Integrals is definitely not my strong point, and I'm having trouble proving that:
$${\int_{-\infty}^\infty (e^{\large{\pi}n})^{-\large{x}^2} dx = {1\over\sqrt{n}}}$$
It has similarities to the gaussian integral, but I have no idea on how to prove it correct.

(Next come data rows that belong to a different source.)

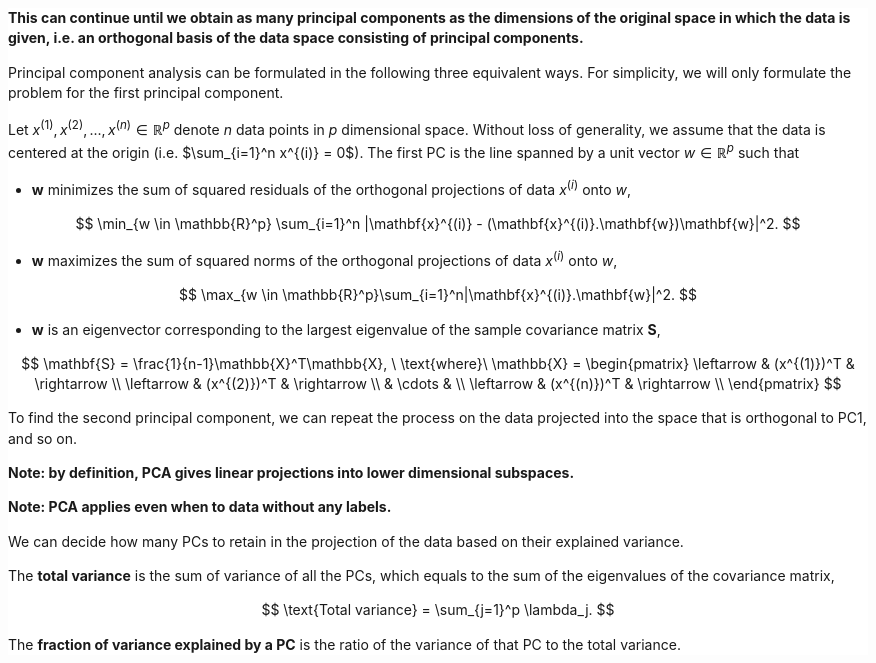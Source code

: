 **This can continue until we obtain as many principal components as the dimensions of the original space in which the data is given, i.e. an orthogonal basis of the data space consisting of principal components.**

Principal component analysis can be formulated in the following three equivalent ways. For simplicity, we will only formulate the problem for the first principal component.

Let $x^{(1)},x^{(2)},...,x^{(n)} \in \mathbb{R}^p$ denote $n$ data points in $p$ dimensional space. Without loss of generality, we assume that the data is centered at the origin (i.e. $\sum_{i=1}^n x^{(i)} = 0$). The first PC is the line spanned by a unit vector $w \in \mathbb{R}^p$ such that

- $\mathbf{w}$ minimizes the sum of squared residuals of the orthogonal projections of data $x^{(i)}$ onto $w$,

$$
\min_{w \in \mathbb{R}^p} \sum_{i=1}^n |\mathbf{x}^{(i)} - (\mathbf{x}^{(i)}.\mathbf{w})\mathbf{w}|^2.
$$

- $\mathbf{w}$ maximizes the sum of squared norms of the orthogonal projections of data $x^{(i)}$ onto $w$,

$$
\max_{w \in \mathbb{R}^p}\sum_{i=1}^n|\mathbf{x}^{(i)}.\mathbf{w}|^2.
$$

- $\mathbf{w}$ is an eigenvector corresponding to the largest eigenvalue of the sample covariance matrix $\mathbf{S}$,

$$
\mathbf{S} = \frac{1}{n-1}\mathbb{X}^T\mathbb{X}, 
\ \text{where}\ \mathbb{X} = \begin{pmatrix}
\leftarrow & (x^{(1)})^T & \rightarrow \\
\leftarrow & (x^{(2)})^T & \rightarrow \\
           &    \cdots   &             \\
\leftarrow & (x^{(n)})^T & \rightarrow \\
\end{pmatrix}
$$

To find the second principal component, we can repeat the process on the data projected into the space that is orthogonal to PC1, and so on.

**Note: by definition, PCA gives linear projections into lower dimensional subspaces.**

**Note: PCA applies even when to data without any labels.**

We can decide how many PCs to retain in the projection of the data based on their explained variance. 

The **total variance** is the sum of variance of all the PCs, which equals to the sum of the eigenvalues of the covariance matrix,

$$
\text{Total variance} = \sum_{j=1}^p \lambda_j.
$$

The **fraction of variance explained by a PC** is the ratio of the variance of that PC to the total variance.
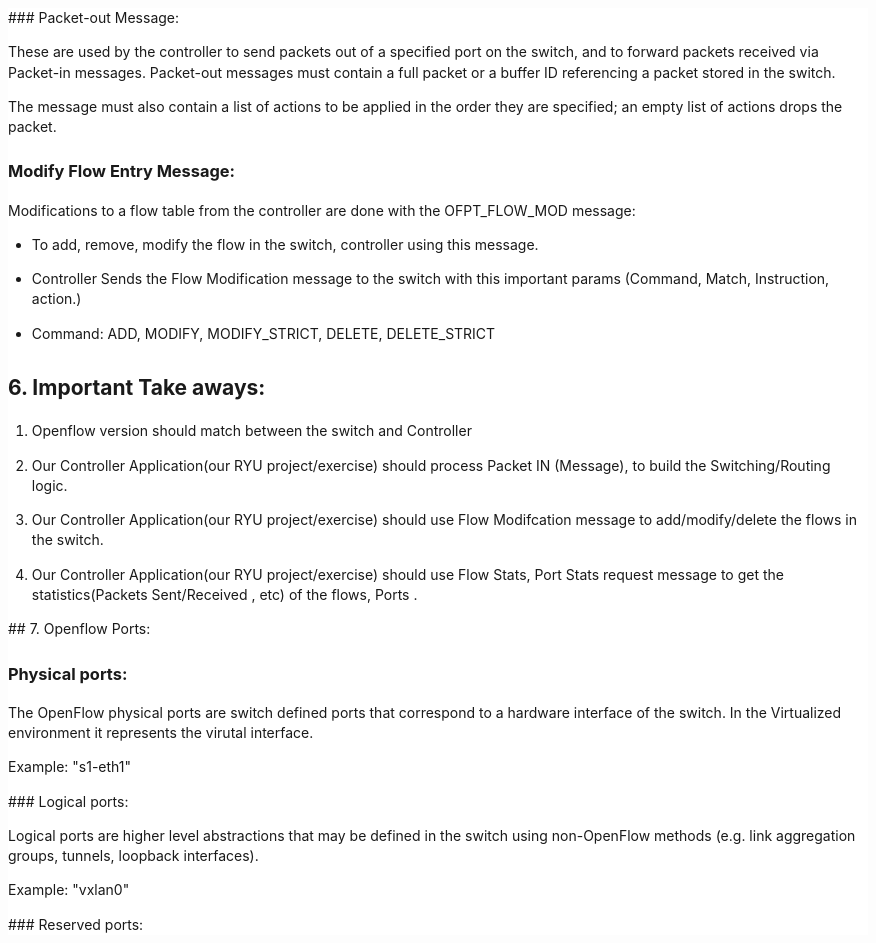

### Packet-out Message: 

These are used by the controller to send packets out of a specified port on the switch, and to forward packets received via Packet-in messages. Packet-out messages must contain a full packet or a buffer ID referencing a packet stored in the switch. 

The message must also contain a list of actions to be applied in the order they are specified; an empty list of actions drops the packet.

### Modify Flow Entry Message:

Modifications to a flow table from the controller are done with the OFPT_FLOW_MOD message:

-  To add, remove, modify the flow in the switch, controller using this message.

-  Controller Sends the Flow Modification message to the switch with this important params (Command, Match, Instruction, action.)
-  Command:  ADD, MODIFY, MODIFY_STRICT, DELETE, DELETE_STRICT




## 6. Important Take aways:

1) Openflow version should match between the switch and Controller

2) Our Controller Application(our RYU project/exercise) should process Packet IN (Message), to build the Switching/Routing logic.

3) Our Controller Application(our RYU project/exercise) should use Flow Modifcation message to add/modify/delete the flows in the switch.

4) Our Controller Application(our RYU project/exercise) should use Flow Stats, Port Stats request message to get the statistics(Packets Sent/Received , etc) of the flows, Ports .




## 7. Openflow Ports:

### Physical ports:

The OpenFlow physical ports are switch defined ports that correspond to a hardware interface of the switch. In the Virtualized environment it represents the virutal interface.

Example:  "s1-eth1"

### Logical ports:

Logical ports are higher level abstractions that may be defined in the switch
using non-OpenFlow methods (e.g. link aggregation groups, tunnels, loopback interfaces).

Example: "vxlan0"

### Reserved ports:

What could be used to attack this?
Thanks.
Notice that $(\operatorname{e}^{\pi n})^{-x^2} \equiv \operatorname{e}^{-\pi n x^2}$. We can apply the same method: $$J^2 = \left(\int_{-\infty}^{\infty}\operatorname{e}^{-\pi n x^2}\, \operatorname{d}\!x\right)\left(\int_{-\infty}^{\infty} \operatorname{e}^{-\pi n y^2} \, \operatorname{d}\!y \right) = \int_{-\infty}^{\infty}\int_{-\infty}^{\infty} \operatorname{e}^{-\pi n (x^2+y^2)}\, \operatorname{d}\!x\, \operatorname{d}\!y$$ If we make the substitution $x = r\cos\theta$ and $y=r\sin\theta$ we see that $-\infty < x < \infty$ and $-\infty < y < \infty$ is replaced by $0 \le r < \infty$ and $0 \le \theta < 2\pi$. Moreover, $x^2+y^2 = r^2$ and $\operatorname{d}\!x \wedge \operatorname{d}\!y = r \, \operatorname{d}\!r \wedge \operatorname{d}\!\theta$. Meaning that:
\begin{array} JJ^2 &=& \int_0^{2\pi}\int_0^{\infty} r\operatorname{e}^{-\pi n r^2} \, \operatorname{d}\!r \, \operatorname{d}\!\theta \\ \\ &=& \int_0^{2\pi} \left[ \frac{1}{2\pi n}\operatorname{e}^{-\pi n r^2}\right]_0^{\infty}\operatorname{d}\!\theta \\ \\ &=& \int_0^{2\pi} \frac{1}{2\pi n} \, \operatorname{d}\!\theta \\ & = & \left[\frac{1}{2\pi n}\right]_0^{2\pi} \\ \\ &=& \frac{1}{n} \end{array} Since $J^2 = \frac{1}{n}$ it follows that $J = \frac{1}{\sqrt{n}}$.